Where other nations have been content to let the British melodrama play out, Russia had been stung by London's early decisions to send lethal aid, including more than 5,000 anti-tank missiles, to Ukraine.
In late June, Britain decided on a new military aid package worth £1 billion ($1.2 billion) including air defence systems and drones -- bringing its total to £2.3 billion.
Announcing he would step down from the leadership of the Conservatives Thursday, Johnson spared a line for Ukraine, saying "we in the UK will continue to back your fight for freedom as long as it takes".
'Seeking the spotlight'
Ukrainian President Volodymyr Zelensky called Johnson to express his "sadness" over his resignation.
"We all welcome this news with sadness. Not only me, but also all of Ukrainian society," the presidency quoted Zelensky as saying.

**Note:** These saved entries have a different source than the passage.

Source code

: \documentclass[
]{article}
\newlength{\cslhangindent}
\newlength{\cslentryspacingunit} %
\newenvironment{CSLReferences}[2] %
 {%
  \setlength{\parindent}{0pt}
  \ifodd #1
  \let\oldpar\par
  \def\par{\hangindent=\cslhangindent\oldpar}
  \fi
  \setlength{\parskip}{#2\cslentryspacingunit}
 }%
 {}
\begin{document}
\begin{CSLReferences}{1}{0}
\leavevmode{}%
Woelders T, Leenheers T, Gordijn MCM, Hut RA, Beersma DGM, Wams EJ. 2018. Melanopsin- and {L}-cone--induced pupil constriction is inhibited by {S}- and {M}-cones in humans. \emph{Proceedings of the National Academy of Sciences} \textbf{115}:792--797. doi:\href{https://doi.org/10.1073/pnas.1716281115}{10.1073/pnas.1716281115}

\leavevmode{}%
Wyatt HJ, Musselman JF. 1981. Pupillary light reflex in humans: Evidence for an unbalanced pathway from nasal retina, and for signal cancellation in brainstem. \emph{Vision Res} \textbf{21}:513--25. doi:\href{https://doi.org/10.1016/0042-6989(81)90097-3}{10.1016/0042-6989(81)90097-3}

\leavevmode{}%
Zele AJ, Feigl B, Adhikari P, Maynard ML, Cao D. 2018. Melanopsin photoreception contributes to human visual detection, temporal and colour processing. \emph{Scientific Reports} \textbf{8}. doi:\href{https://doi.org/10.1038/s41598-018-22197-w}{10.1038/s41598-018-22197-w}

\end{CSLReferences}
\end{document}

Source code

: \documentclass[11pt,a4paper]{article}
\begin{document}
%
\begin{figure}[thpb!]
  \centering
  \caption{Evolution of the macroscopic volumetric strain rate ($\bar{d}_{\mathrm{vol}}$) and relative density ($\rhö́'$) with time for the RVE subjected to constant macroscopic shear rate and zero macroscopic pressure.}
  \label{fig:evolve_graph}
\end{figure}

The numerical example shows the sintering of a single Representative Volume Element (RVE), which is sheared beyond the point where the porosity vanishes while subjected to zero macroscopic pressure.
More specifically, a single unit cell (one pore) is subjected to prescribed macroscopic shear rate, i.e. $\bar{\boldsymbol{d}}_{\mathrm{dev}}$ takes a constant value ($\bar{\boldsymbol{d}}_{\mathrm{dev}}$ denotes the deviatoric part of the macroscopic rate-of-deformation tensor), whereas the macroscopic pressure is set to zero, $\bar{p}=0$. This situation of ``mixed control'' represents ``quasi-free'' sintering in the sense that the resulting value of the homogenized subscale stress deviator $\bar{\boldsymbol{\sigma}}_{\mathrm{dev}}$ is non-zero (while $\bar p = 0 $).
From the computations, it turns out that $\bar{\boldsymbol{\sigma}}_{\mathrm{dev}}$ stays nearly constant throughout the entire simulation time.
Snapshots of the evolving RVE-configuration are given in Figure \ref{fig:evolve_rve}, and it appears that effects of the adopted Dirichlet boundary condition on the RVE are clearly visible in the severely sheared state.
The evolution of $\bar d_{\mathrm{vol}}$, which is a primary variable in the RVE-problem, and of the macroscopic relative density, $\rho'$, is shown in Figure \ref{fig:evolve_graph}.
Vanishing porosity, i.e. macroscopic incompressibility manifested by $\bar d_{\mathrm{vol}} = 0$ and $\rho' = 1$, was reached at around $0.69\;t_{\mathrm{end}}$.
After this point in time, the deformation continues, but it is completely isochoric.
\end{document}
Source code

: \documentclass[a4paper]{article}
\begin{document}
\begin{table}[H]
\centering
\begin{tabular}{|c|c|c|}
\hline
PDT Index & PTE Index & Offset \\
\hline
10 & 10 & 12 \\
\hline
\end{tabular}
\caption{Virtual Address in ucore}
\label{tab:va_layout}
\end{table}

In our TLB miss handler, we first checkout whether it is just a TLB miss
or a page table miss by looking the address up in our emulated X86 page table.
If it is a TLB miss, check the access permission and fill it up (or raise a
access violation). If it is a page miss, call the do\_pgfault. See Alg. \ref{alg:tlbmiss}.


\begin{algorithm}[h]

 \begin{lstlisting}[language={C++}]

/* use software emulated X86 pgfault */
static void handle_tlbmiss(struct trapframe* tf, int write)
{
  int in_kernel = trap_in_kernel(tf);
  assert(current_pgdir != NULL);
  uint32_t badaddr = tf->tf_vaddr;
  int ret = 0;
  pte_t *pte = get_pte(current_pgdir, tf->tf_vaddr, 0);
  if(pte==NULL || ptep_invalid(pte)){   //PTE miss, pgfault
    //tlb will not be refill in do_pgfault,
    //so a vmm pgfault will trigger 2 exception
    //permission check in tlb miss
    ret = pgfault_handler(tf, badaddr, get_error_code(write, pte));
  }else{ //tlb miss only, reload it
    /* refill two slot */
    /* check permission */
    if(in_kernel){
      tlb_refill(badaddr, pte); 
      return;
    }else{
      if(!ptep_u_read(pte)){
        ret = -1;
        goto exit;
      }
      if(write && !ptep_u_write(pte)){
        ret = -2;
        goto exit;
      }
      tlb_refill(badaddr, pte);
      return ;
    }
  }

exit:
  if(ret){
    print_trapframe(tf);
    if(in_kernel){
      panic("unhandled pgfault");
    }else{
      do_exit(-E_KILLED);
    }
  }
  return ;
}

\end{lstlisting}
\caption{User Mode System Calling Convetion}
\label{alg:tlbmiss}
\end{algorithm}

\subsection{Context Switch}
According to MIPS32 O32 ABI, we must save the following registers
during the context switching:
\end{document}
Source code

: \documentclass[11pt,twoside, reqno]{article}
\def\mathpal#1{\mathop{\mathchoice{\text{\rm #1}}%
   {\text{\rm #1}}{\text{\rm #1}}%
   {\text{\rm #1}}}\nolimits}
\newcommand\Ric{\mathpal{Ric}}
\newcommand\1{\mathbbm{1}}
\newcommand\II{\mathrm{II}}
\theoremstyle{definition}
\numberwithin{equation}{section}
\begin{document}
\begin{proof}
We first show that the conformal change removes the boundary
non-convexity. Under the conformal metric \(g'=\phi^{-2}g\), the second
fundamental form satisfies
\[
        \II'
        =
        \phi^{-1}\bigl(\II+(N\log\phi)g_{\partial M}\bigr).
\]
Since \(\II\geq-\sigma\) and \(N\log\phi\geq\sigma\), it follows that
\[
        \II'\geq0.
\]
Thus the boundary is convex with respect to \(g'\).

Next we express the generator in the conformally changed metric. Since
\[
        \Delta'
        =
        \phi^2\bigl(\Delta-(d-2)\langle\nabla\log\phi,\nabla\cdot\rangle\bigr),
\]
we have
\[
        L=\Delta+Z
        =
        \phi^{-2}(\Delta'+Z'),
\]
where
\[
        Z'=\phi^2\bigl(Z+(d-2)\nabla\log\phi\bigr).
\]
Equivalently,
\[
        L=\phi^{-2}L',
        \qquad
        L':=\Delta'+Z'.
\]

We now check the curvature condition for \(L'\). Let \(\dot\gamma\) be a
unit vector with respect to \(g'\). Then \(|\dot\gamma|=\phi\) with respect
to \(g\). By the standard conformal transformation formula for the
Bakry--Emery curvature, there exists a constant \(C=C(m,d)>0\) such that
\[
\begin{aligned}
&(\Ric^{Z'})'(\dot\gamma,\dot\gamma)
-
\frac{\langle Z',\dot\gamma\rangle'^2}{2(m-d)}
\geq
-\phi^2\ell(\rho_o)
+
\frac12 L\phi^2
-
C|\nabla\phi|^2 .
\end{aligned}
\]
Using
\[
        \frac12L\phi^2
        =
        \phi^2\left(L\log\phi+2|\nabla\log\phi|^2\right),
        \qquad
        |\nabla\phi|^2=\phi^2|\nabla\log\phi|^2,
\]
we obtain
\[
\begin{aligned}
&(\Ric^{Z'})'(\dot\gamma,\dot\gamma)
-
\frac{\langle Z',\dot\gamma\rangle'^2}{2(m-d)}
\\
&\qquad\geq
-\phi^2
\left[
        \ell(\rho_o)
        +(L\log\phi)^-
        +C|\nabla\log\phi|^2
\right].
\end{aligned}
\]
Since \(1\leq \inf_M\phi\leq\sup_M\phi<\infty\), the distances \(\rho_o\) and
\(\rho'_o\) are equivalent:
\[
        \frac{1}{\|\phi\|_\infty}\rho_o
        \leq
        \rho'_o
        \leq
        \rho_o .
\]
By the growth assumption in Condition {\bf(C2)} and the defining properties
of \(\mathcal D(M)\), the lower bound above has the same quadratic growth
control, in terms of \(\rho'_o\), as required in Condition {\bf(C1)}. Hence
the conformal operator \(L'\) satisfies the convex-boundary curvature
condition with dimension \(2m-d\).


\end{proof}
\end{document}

"We don't doubt that Great Britain's support will continue, but your personal leadership and your charisma made it special," he said.
Zelensky adviser Mykhaylo Podolyak thanked the UK leader in a tweet for "always being at the forefront of supporting Ukraine".
Former French diplomat Bermann said: "Johnson wanted to look like he was out in front, or 'leading the world', as he would say."
But "it's not at all the true picture," she said.
Johnson "is constantly seeking the spotlight, it's true that it's very nice for Zelensky to have unconditional support, but beyond that, the UK didn't play a role that stood out particularly from others".
Ricketts said: "There's been a bit of one-upmanship in the British approach, in being determined to show the other Europeans that we can do more."
Britain's new finance minister, Iraqi-born Nadhim Zahawi, has inherited a cost-of-living crisis that risks pushing the UK economy into recession.
"The UK has been one of the leaders, but all of that's dwarfed by... the Americans," he added, calling Washington's response "off the scale in terms of anything the Europeans have done, including Britain".
Russia's invasion came as Johnson was plagued by domestic woes, including long-running action over Downing Street parties during Covid lockdown and the allegations about sexual harassment within his governing Conservative party that finally brought him down.
He was accused at home of using his relationship with Zelensky to score points, with many journalists and other observers joking on social media that each new scandal would prompt a visit or phone call to Kyiv.
"He has capitalised on the war to distract attention from his other problems," Ricketts said.
Nevertheless, although "Johnson established a good personal link with Zelensky... there's no reason to doubt that that would be handed on to another prime minister," he added.
"I think Zelensky would be friends with anyone who's useful to him."